Wer auch immer wem aufgrund welcher Gedanken geraten hat, die Aktion offiziell zu stoppen, Überlegungen drängen sich auf: Zum einen ist klar, dass Plenge Jakobsen mit seiner die Realität als Transportmittel einsetzenden Kunst nicht belanglosen Humor meint, sondern das «Spiel mit dem Feuer» auch als politisches Zeichen für persönliches «Feuer im Dach» versteht. Es geht um Spannung, die sich mit Humor auflöst. Die Arbeit spiegelt theoretisch das Thema der Ausstellung: den Transfer von einer Ebene in eine andere. Aber eben, nur theoretisch. Was im Kopf funktioniert, spielt in der Realität nicht analog. Das heisst, selbst wenn wir von den programmierten «Feuersbrünsten» gehört haben, verknüpfen wir im Moment des visuellen Erschreckens das Wissen nicht mit der Realität. Wir unterscheiden nicht zwischen «Nebel» und «Rauch», wir vergessen, dass Rauch verfärbt ist und in die Nase sticht am Fernsehen ist es ja auch nicht so … Und weil das «Handy» in der Tasche ist, entfällt auch die (Denk-)Zeit, um zu einem Telefon zu gelangen, und schon hat man die Feuerwehr oder die Polizei alarmiert. So zeigt sich das Transfert-Projekt von Henrik Plenge Jakobsen noch eine ganz andere Dimension eine, die auch zu denken gibt.
Biel habe sich, so Marc Olivier Wahler, im Vorfeld von «Transfert» sehr offen gezeigt, mögliche Irritationen, ja sogar Provokationen akzeptiert. Nicht zuletzt diese Haltung führte zu positiven Presseberichten von Zürich bis Genf. Es wäre ausgesprochen schade, wenn die Behörden nun dieses kreative Spannungsfeld nicht durchhalten würden. Wenigstens bis Ende August.

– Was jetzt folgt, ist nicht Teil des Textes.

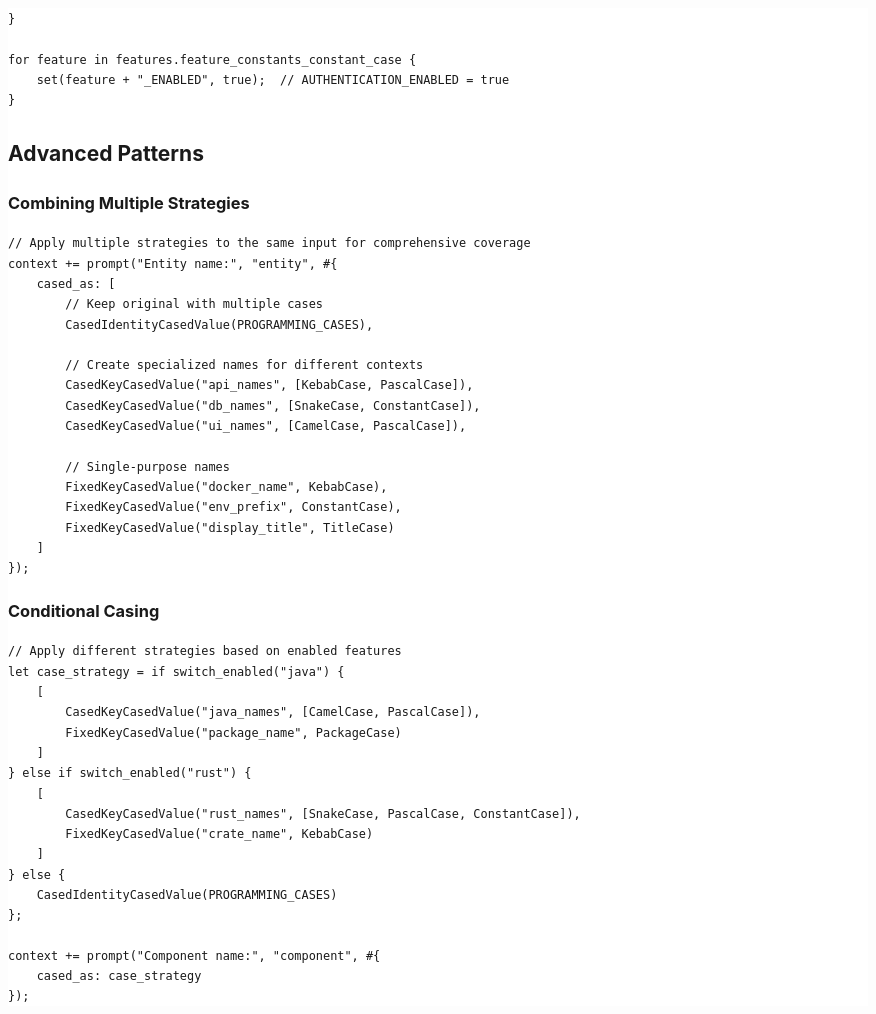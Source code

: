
 ```rhai
}

for feature in features.feature_constants_constant_case {
    set(feature + "_ENABLED", true);  // AUTHENTICATION_ENABLED = true
}
```

## Advanced Patterns

### Combining Multiple Strategies

```rhai
// Apply multiple strategies to the same input for comprehensive coverage
context += prompt("Entity name:", "entity", #{
    cased_as: [
        // Keep original with multiple cases
        CasedIdentityCasedValue(PROGRAMMING_CASES),
        
        // Create specialized names for different contexts
        CasedKeyCasedValue("api_names", [KebabCase, PascalCase]),
        CasedKeyCasedValue("db_names", [SnakeCase, ConstantCase]),
        CasedKeyCasedValue("ui_names", [CamelCase, PascalCase]),
        
        // Single-purpose names
        FixedKeyCasedValue("docker_name", KebabCase),
        FixedKeyCasedValue("env_prefix", ConstantCase),
        FixedKeyCasedValue("display_title", TitleCase)
    ]
});
```

### Conditional Casing

```rhai
// Apply different strategies based on enabled features
let case_strategy = if switch_enabled("java") {
    [
        CasedKeyCasedValue("java_names", [CamelCase, PascalCase]),
        FixedKeyCasedValue("package_name", PackageCase)
    ]
} else if switch_enabled("rust") {
    [
        CasedKeyCasedValue("rust_names", [SnakeCase, PascalCase, ConstantCase]),
        FixedKeyCasedValue("crate_name", KebabCase)
    ]
} else {
    CasedIdentityCasedValue(PROGRAMMING_CASES)
};

context += prompt("Component name:", "component", #{
    cased_as: case_strategy
});
```
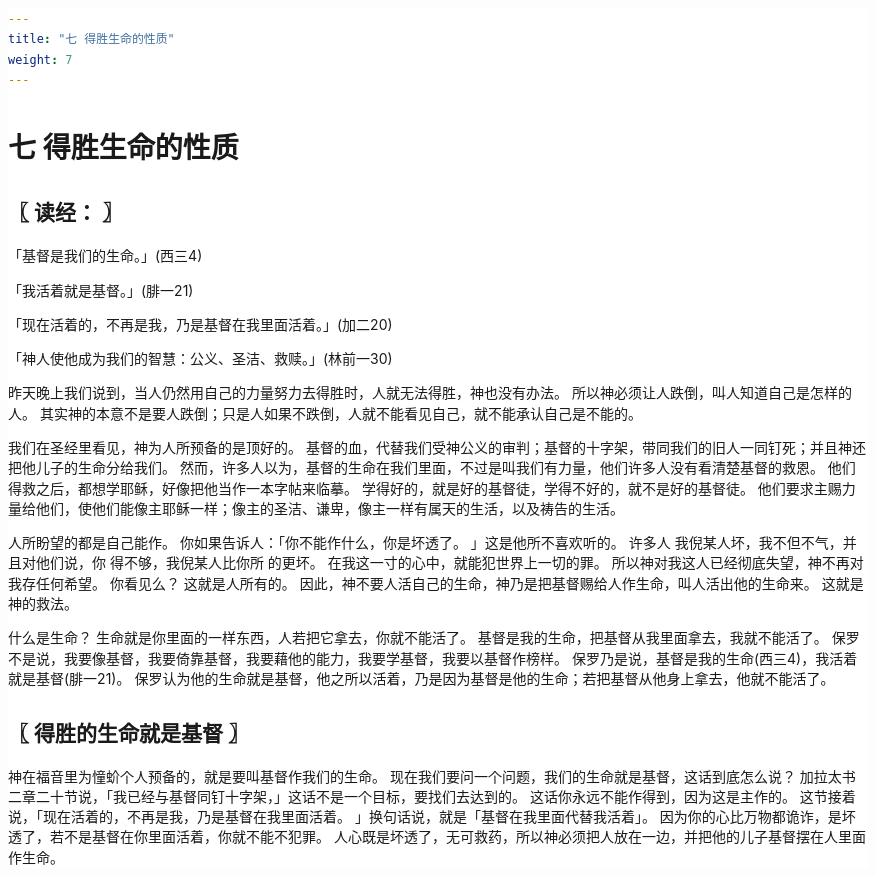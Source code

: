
 ```yaml
---
title: "七 得胜生命的性质"
weight: 7
---
```


# 七 得胜生命的性质


## 〖 读经： 〗

「基督是我们的生命。」(西三4)

「我活着就是基督。」(腓一21)

「现在活着的，不再是我，乃是基督在我里面活着。」(加二20)

「神人使他成为我们的智慧：公义、圣洁、救赎。」(林前一30)

昨天晚上我们说到，当人仍然用自己的力量努力去得胜时，人就无法得胜，神也没有办法。
所以神必须让人跌倒，叫人知道自己是怎样的人。
其实神的本意不是要人跌倒；只是人如果不跌倒，人就不能看见自己，就不能承认自己是不能的。

我们在圣经里看见，神为人所预备的是顶好的。
基督的血，代替我们受神公义的审判；基督的十字架，带同我们的旧人一同钉死；并且神还把他儿子的生命分给我们。
然而，许多人以为，基督的生命在我们里面，不过是叫我们有力量，他们许多人没有看清楚基督的救恩。
他们得救之后，都想学耶稣，好像把他当作一本字帖来临摹。
学得好的，就是好的基督徒，学得不好的，就不是好的基督徒。
他们要求主赐力量给他们，使他们能像主耶稣一样；像主的圣洁、谦卑，像主一样有属天的生活，以及祷告的生活。

人所盼望的都是自己能作。
你如果告诉人：「你不能作什么，你是坏透了。
」这是他所不喜欢听的。
许多人 我倪某人坏，我不但不气，并且对他们说，你 得不够，我倪某人比你所 的更坏。
在我这一寸的心中，就能犯世界上一切的罪。
所以神对我这人已经彻底失望，神不再对我存任何希望。
你看见么？
这就是人所有的。
因此，神不要人活自己的生命，神乃是把基督赐给人作生命，叫人活出他的生命来。
这就是神的救法。

什么是生命？
生命就是你里面的一样东西，人若把它拿去，你就不能活了。
基督是我的生命，把基督从我里面拿去，我就不能活了。
保罗不是说，我要像基督，我要倚靠基督，我要藉他的能力，我要学基督，我要以基督作榜样。
保罗乃是说，基督是我的生命(西三4)，我活着就是基督(腓一21)。
保罗认为他的生命就是基督，他之所以活着，乃是因为基督是他的生命；若把基督从他身上拿去，他就不能活了。

## 〖 得胜的生命就是基督 〗

神在福音里为憧蚧个人预备的，就是要叫基督作我们的生命。
现在我们要问一个问题，我们的生命就是基督，这话到底怎么说？
加拉太书二章二十节说，「我已经与基督同钉十字架，」这话不是一个目标，要找们去达到的。
这话你永远不能作得到，因为这是主作的。
这节接着说，「现在活着的，不再是我，乃是基督在我里面活着。
」换句话说，就是「基督在我里面代替我活着」。
因为你的心比万物都诡诈，是坏透了，若不是基督在你里面活着，你就不能不犯罪。
人心既是坏透了，无可救药，所以神必须把人放在一边，并把他的儿子基督摆在人里面作生命。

Die Veranstalter von «Transfert» müssen (und wollen) es ja schliesslich auch, indem sie fast täglich ausrücken, um in Nacht- und-Nebel-Aktionen Zerstörtes wieder in Stand zu stellen. Sei es, die Lautsprecher für Abigale Lanes «Hundeknurren» zu ersetzen, Eric Hattans niesenden Abfallkübel neu zu montieren oder Etienne Bossuts Polyesterloch respektive Stefan Banz‘ «Federschaukel» zu flicken.